TASK MATERIAL

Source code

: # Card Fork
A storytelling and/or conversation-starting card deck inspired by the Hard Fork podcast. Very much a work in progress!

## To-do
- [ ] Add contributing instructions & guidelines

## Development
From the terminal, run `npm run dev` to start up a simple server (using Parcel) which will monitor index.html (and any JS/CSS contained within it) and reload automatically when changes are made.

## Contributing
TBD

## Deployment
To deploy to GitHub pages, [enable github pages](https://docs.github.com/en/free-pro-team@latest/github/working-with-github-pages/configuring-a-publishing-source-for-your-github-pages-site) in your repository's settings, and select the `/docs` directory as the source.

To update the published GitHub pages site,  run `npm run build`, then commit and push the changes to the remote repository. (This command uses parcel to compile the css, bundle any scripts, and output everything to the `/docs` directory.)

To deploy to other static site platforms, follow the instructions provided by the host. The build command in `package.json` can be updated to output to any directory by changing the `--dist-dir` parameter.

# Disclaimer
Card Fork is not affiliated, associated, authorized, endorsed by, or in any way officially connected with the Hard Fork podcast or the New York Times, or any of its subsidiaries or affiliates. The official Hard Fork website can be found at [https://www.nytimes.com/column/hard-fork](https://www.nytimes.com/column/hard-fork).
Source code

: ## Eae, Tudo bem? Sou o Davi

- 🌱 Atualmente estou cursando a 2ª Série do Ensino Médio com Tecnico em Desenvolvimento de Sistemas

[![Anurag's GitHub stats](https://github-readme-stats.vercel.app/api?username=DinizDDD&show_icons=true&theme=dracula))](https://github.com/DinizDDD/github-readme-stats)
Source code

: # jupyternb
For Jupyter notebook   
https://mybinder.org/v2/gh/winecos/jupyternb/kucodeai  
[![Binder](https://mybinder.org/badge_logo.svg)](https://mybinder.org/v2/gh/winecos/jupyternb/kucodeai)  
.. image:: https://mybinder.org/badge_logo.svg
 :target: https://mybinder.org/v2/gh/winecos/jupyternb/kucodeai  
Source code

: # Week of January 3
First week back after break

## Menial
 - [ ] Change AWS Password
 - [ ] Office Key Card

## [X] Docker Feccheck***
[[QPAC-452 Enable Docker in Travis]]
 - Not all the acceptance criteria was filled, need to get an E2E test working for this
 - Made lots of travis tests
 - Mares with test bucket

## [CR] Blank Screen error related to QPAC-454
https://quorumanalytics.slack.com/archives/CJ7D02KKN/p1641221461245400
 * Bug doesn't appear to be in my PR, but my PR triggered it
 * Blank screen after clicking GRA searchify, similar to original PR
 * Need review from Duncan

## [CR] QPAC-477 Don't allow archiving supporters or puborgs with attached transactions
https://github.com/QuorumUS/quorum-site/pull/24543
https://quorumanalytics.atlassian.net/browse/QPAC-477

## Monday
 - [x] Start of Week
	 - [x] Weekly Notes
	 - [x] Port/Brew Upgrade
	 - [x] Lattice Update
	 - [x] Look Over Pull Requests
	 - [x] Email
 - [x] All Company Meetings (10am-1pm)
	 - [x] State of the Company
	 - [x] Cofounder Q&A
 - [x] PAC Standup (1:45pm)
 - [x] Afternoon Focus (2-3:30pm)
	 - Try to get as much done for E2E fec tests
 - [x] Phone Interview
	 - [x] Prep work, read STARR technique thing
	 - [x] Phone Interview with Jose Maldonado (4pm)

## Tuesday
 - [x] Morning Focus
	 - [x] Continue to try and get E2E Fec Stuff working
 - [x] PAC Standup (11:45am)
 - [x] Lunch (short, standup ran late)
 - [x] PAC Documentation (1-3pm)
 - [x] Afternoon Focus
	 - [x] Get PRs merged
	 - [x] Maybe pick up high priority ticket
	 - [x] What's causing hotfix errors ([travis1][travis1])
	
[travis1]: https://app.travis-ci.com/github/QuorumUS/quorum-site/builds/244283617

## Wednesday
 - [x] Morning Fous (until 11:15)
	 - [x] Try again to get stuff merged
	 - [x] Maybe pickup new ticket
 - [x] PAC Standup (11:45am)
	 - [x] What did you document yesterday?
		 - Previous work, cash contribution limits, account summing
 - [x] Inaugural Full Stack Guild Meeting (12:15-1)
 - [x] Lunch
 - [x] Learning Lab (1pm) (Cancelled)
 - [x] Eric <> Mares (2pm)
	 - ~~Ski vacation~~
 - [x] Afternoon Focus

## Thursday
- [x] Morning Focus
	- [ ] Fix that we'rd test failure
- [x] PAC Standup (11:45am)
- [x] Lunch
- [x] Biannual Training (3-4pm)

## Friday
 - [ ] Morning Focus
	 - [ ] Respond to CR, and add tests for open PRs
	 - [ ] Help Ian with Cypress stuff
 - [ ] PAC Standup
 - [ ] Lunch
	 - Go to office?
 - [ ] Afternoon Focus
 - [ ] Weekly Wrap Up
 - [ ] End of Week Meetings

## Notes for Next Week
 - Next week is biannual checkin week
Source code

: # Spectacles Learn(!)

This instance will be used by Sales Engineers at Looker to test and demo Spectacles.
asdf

PROBLEM
Tell how many lines of the data above hold the string "Company". The number alone is the answer.

OUTPUT OF THE TASK
2